Ecouter : Qien lo impide

(Quién lo impide). Avec : Candela Recio, Pablo Hoyos, Sílvio Águilar, Pablo Gavira, Rony-Michelle Pinzaru, Clàudia Navarro, Marta Casado, Sancho Javiérez, Jorge. 3h40.

Séance zoom initiée par Jonas Trueba avec neuf adolescents à l’écran. Il leur annonce que le film, débuté il y a cinq ans, est fini. Les jeunes avaient alors 15 ans, ils vont maintenant en avoir bientôt 20. Ils se réjouissent de la concrétisation de cette aventure mais craignent que la durée du film, 3h40, ne le destine qu'à quelques happy few. Il faut faire confiance au spectateur, assure Jonas Trueba.
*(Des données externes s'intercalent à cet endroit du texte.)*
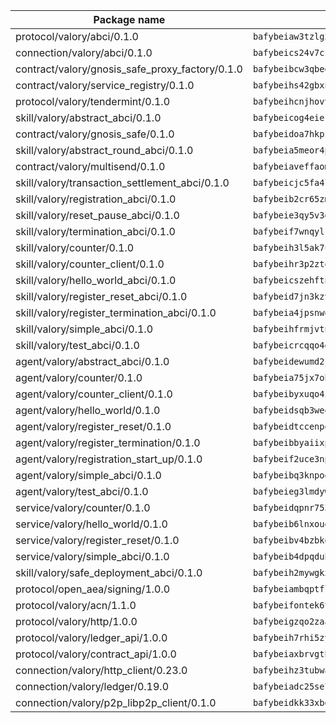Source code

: | Package name                                                  | Package hash                                                  |
| ------------------------------------------------------------- | ------------------------------------------------------------- |
| protocol/valory/abci/0.1.0                                    | `bafybeiaw3tzlg3rkvnn5fcufblktmfwngmxugn4yo7pyjp76zz6aqtqcay` |
| connection/valory/abci/0.1.0                                  | `bafybeics24v7csn2xwyrkdgthrzdbuqutssx3mn572z2tavyr33banqz6u` |
| contract/valory/gnosis_safe_proxy_factory/0.1.0               | `bafybeibcw3qbegmizo432nqi66hddcvt4ww3uq4jdkoqczyafofwichzgm` |
| contract/valory/service_registry/0.1.0                        | `bafybeihs42gbxnncxyh5wygbfgz3ulkjzojse4wznylzczt5neksba7tfq` |
| protocol/valory/tendermint/0.1.0                              | `bafybeihcnjhovvyyfbkuw5sjyfx2lfd4soeocfqzxz54g67333m6nk5gxq` |
| skill/valory/abstract_abci/0.1.0                              | `bafybeicog4eierjad4f542ubhe3ez7sxgrsna7t2e5pci2hncpq5vckw4e` |
| contract/valory/gnosis_safe/0.1.0                             | `bafybeidoa7hkpzpnjswns2jq6tlisbzinzpkdqtqd6gbpyxiytt3mnszpm` |
| skill/valory/abstract_round_abci/0.1.0                        | `bafybeia5meor4p77p62khoddlqj4vg5rxiwi3djxc7feusgein6adi7t7m` |
| contract/valory/multisend/0.1.0                               | `bafybeiaveffaomsnmsc5hx62o77u7ilma6eipox7m5lrwa56737ektva3i` |
| skill/valory/transaction_settlement_abci/0.1.0                | `bafybeicjc5fa4lheqiymguk2auvcg7wzvigwzgay3mcryy2puwvxapptku` |
| skill/valory/registration_abci/0.1.0                          | `bafybeib2cr65zmunztkr3miy4sa2pwlsj2dsi4pz7rwtgg75xczc7hrj3q` |
| skill/valory/reset_pause_abci/0.1.0                           | `bafybeie3qy5v3ggc54bmrubd27kbofrkw6srgbggo3b6ewssw3pbxjuvla` |
| skill/valory/termination_abci/0.1.0                           | `bafybeif7wnqylri6w23k2wd3z6ioetx5bzmj4smwuem47usjo424rybqke` |
| skill/valory/counter/0.1.0                                    | `bafybeih3l5ak7ubujkf45sqavil2vbtjtxe7eh5urqawer2nj3avir7qva` |
| skill/valory/counter_client/0.1.0                             | `bafybeihr3p2ztqpbgzuo4xi7gwq4hjcc3khibirritnxkajaugshlzxjke` |
| skill/valory/hello_world_abci/0.1.0                           | `bafybeicszehftnlcx4m2geznt3x36c4pdmcoirdxr5pmv3z5ws2lfhuiyy` |
| skill/valory/register_reset_abci/0.1.0                        | `bafybeid7jn3kzvmpee5gpo62towv5b2gmsuy6uzhlkkb55hrzfitpcw67u` |
| skill/valory/register_termination_abci/0.1.0                  | `bafybeia4jpsnwqn2acdk65y4emz544kxhpxvki7ms6gi3qqclo65wie64e` |
| skill/valory/simple_abci/0.1.0                                | `bafybeihfrmjvtnqebjshjaaqdxbffhglpf4cmzn6b4qandwq5adnxvev6u` |
| skill/valory/test_abci/0.1.0                                  | `bafybeicrcqqo4g3ogj5g76e7zjk3aggidolmghcephpjhoujia535kwoxq` |
| agent/valory/abstract_abci/0.1.0                              | `bafybeidewumd2jucnsvchnjnfdfe5eex4iig4pv3iqxwrczxdxkfouk3w4` |
| agent/valory/counter/0.1.0                                    | `bafybeia75jx7obyoxx3cs7on4lxmdq6l7uw6vuya2j3ugjvj377t2n7yey` |
| agent/valory/counter_client/0.1.0                             | `bafybeibyxuqo4itomksd6wvr3loblr2ba4jxa4x3wvtgr3rofpl5xueaaa` |
| agent/valory/hello_world/0.1.0                                | `bafybeidsqb3weo4xftw4kukhbracv5nozp2gtdlqrxcf6szoufahczwe5u` |
| agent/valory/register_reset/0.1.0                             | `bafybeidtccenpqisukegfzypo435n4rf7ahr2xcvpgzhwuzngiyjoxucqy` |
| agent/valory/register_termination/0.1.0                       | `bafybeibbyaiixpn6zb7j6u7rrgcdm7ibdt3miua2ihbtyfdsrjyqiuwwea` |
| agent/valory/registration_start_up/0.1.0                      | `bafybeif2uce3nptm47masm2xrqi45vnualzgat7baimk6er5s2gg4fwdkq` |
| agent/valory/simple_abci/0.1.0                                | `bafybeibq3knpoegn5hbpnotpmetavvgb3x4uqqpt34ffpcjvhmfh7gxr4u` |
| agent/valory/test_abci/0.1.0                                  | `bafybeieg3lmdywlqo7ytk7iiweuuwvc7cftey2sl4fw2o7bomzrivuc77u` |
| service/valory/counter/0.1.0                                  | `bafybeidqpnr7536niha4qniqbadmzov6plvoailxeb77td6bdbh5abqzia` |
| service/valory/hello_world/0.1.0                              | `bafybeib6lnxoueaefrx3maj2ejjjkvwdt3khactyrvl3j5urg2ftn2chpq` |
| service/valory/register_reset/0.1.0                           | `bafybeibv4bzbkeqldgnijk7klhekmycpyvpozs3nu7xm2wpqvf2cwn5eyi` |
| service/valory/simple_abci/0.1.0                              | `bafybeib4dpqduhfaoswidulu4kplcytj4pgmokfzpnvjhucum2i7oie63i` |
| skill/valory/safe_deployment_abci/0.1.0                       | `bafybeih2mywgkx2z6fdjdumr3ghdth54gp6glyltrasezyo37bu3zqk7by` |
| protocol/open_aea/signing/1.0.0                               | `bafybeiambqptflge33eemdhis2whik67hjplfnqwieoa6wblzlaf7vuo44` |
| protocol/valory/acn/1.1.0                                     | `bafybeifontek6tvaecatoauiule3j3id6xoktpjubvuqi3h2jkzqg7zh7a` |
| protocol/valory/http/1.0.0                                    | `bafybeigzqo2zaakcjtzzsm6dh4x73v72xg6ctk6muyp5uq5ueb7y34fbxy` |
| protocol/valory/ledger_api/1.0.0                              | `bafybeih7rhi5zvfvwakx5ifgxsz2cfipeecsh7bm3gnudjxtvhrygpcftq` |
| protocol/valory/contract_api/1.0.0                            | `bafybeiaxbrvgtbdrh4lslskuxyp4awyr4whcx3nqq5yrr6vimzsxg5dy64` |
| connection/valory/http_client/0.23.0                          | `bafybeihz3tubwado7j3wlivndzzuj3c6fdsp4ra5r3nqixn3ufawzo3wii` |
| connection/valory/ledger/0.19.0                               | `bafybeiadc25se7dgnn4mufztwpzdono4xsfs45qknzdqyi3gckn6ccuv44` |
| connection/valory/p2p_libp2p_client/0.1.0                     | `bafybeidkk33xbga54szmitk6uwsi3ef56hbbdbuasltqtiyki34hgfpnxa` |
Automne 2016. Sur la pelouse d'un parc, Jonas Trueba explique aux lycéens qu'ils doivent être eux-mêmes et pas des personnages de fiction. Il les répartit en trois groupes qui doivent se trouver un conflit qui va nécessiter, comme dans ce qui se passe au lycée espagnol, un recours à la médiation de deux lycéens pour le résoudre. Ce sont Candela Recio et Pablo Hoyos (dit Pablo) qui jouent les médiateurs : d'abord entre Pablo Gavira (dit Gavira), aux cheveux décolorés, et Claudia Navarro. Gavira, qui a insisté pour que Claudia soit son ex petite-amie dans la fiction, dit qu’il ne supporte plus sont véganisme maintenant qu’ils ne sont plus qu'amis. Deux amies sont fâchées car l'une est amie avec une nouvelle que l'autre ne supporte pas.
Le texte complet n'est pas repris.